Pictures aside, copy every record word for word.

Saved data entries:
[Start of section]
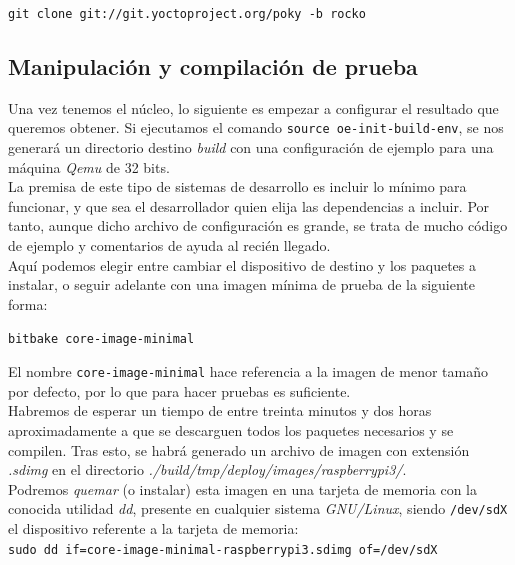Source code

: \begin{center}
\texttt{git clone git://git.yoctoproject.org/poky -b rocko}
\end{center}

\subsection{Manipulación y compilación de prueba}

Una vez tenemos el núcleo, lo siguiente es empezar a configurar el resultado que queremos obtener. Si ejecutamos el comando \texttt{source oe-init-build-env}, se nos generará un directorio destino \textit{build} con una configuración de ejemplo para una máquina \textit{Qemu} de 32 bits.\\ 

La premisa de este tipo de sistemas de desarrollo es incluir lo mínimo para funcionar, y que sea el desarrollador quien elija las dependencias a incluir. Por tanto, aunque dicho archivo de configuración es grande, se trata de mucho código de ejemplo y comentarios de ayuda al recién llegado.\\

Aquí podemos elegir entre cambiar el dispositivo de destino y los paquetes a instalar, o seguir adelante con una imagen mínima de prueba de la siguiente forma:

\begin{center}
\texttt{bitbake core-image-minimal}
\end{center}

El nombre \texttt{core-image-minimal} hace referencia a la imagen de menor tamaño por defecto, por lo que para hacer pruebas es suficiente. \\

Habremos de esperar un tiempo de entre treinta minutos y dos horas aproximadamente a que se descarguen todos los paquetes necesarios y se compilen. Tras esto, se habrá generado un archivo de imagen con extensión \textit{.sdimg} en el directorio \textit{./build/tmp/deploy/images/raspberrypi3/}.\\

Podremos \textit{quemar} (o instalar) esta imagen en una tarjeta de memoria con la conocida utilidad \textit{dd}, presente en cualquier sistema \textit{GNU/Linux}, siendo \texttt{/dev/sdX} el dispositivo referente a la tarjeta de memoria:\\

\texttt{sudo dd if=core-image-minimal-raspberrypi3.sdimg of=/dev/sdX}\\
[End of section]
Solution below:
Source code

: \begin{center}
\texttt{git clone git://git.yoctoproject.org/poky -b rocko}
\end{center}

\subsection{Manipulación y compilación de prueba}

Una vez tenemos el núcleo, lo siguiente es empezar a configurar el resultado que queremos obtener. Si ejecutamos el comando \texttt{source oe-init-build-env}, se nos generará un directorio destino \textit{build} con una configuración de ejemplo para una máquina \textit{Qemu} de 32 bits.\\ 

La premisa de este tipo de sistemas de desarrollo es incluir lo mínimo para funcionar, y que sea el desarrollador quien elija las dependencias a incluir. Por tanto, aunque dicho archivo de configuración es grande, se trata de mucho código de ejemplo y comentarios de ayuda al recién llegado.\\

Aquí podemos elegir entre cambiar el dispositivo de destino y los paquetes a instalar, o seguir adelante con una imagen mínima de prueba de la siguiente forma:

\begin{center}
\texttt{bitbake core-image-minimal}
\end{center}

El nombre \texttt{core-image-minimal} hace referencia a la imagen de menor tamaño por defecto, por lo que para hacer pruebas es suficiente. \\

Habremos de esperar un tiempo de entre treinta minutos y dos horas aproximadamente a que se descarguen todos los paquetes necesarios y se compilen. Tras esto, se habrá generado un archivo de imagen con extensión \textit{.sdimg} en el directorio \textit{./build/tmp/deploy/images/raspberrypi3/}.\\

Podremos \textit{quemar} (o instalar) esta imagen en una tarjeta de memoria con la conocida utilidad \textit{dd}, presente en cualquier sistema \textit{GNU/Linux}, siendo \texttt{/dev/sdX} el dispositivo referente a la tarjeta de memoria:\\

\texttt{sudo dd if=core-image-minimal-raspberrypi3.sdimg of=/dev/sdX}\\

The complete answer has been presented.